■ DIRECTIONS
When you reach the line that contains "Input is read" in the data below, start reproducing lines exactly, and stop after the line that contains "Output contains the".

■ DATA PROVIDED
+ + + + +
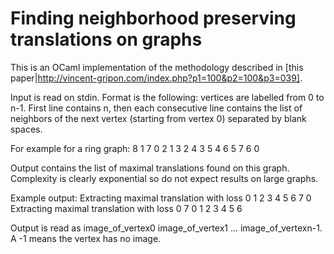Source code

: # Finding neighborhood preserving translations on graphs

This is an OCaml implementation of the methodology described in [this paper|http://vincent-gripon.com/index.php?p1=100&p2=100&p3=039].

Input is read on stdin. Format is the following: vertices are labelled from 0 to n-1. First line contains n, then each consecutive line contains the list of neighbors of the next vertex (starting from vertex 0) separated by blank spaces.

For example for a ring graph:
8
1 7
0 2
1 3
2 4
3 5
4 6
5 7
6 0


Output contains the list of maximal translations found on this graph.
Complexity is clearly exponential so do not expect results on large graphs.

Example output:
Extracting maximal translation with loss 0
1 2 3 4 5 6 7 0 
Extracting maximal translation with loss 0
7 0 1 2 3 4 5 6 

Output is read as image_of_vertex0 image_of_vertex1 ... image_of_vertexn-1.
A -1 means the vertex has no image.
+ + + + +
■ RESULT
Input is read on stdin. Format is the following: vertices are labelled from 0 to n-1. First line contains n, then each consecutive line contains the list of neighbors of the next vertex (starting from vertex 0) separated by blank spaces.

For example for a ring graph:
8
1 7
0 2
1 3
2 4
3 5
4 6
5 7
6 0


Output contains the list of maximal translations found on this graph.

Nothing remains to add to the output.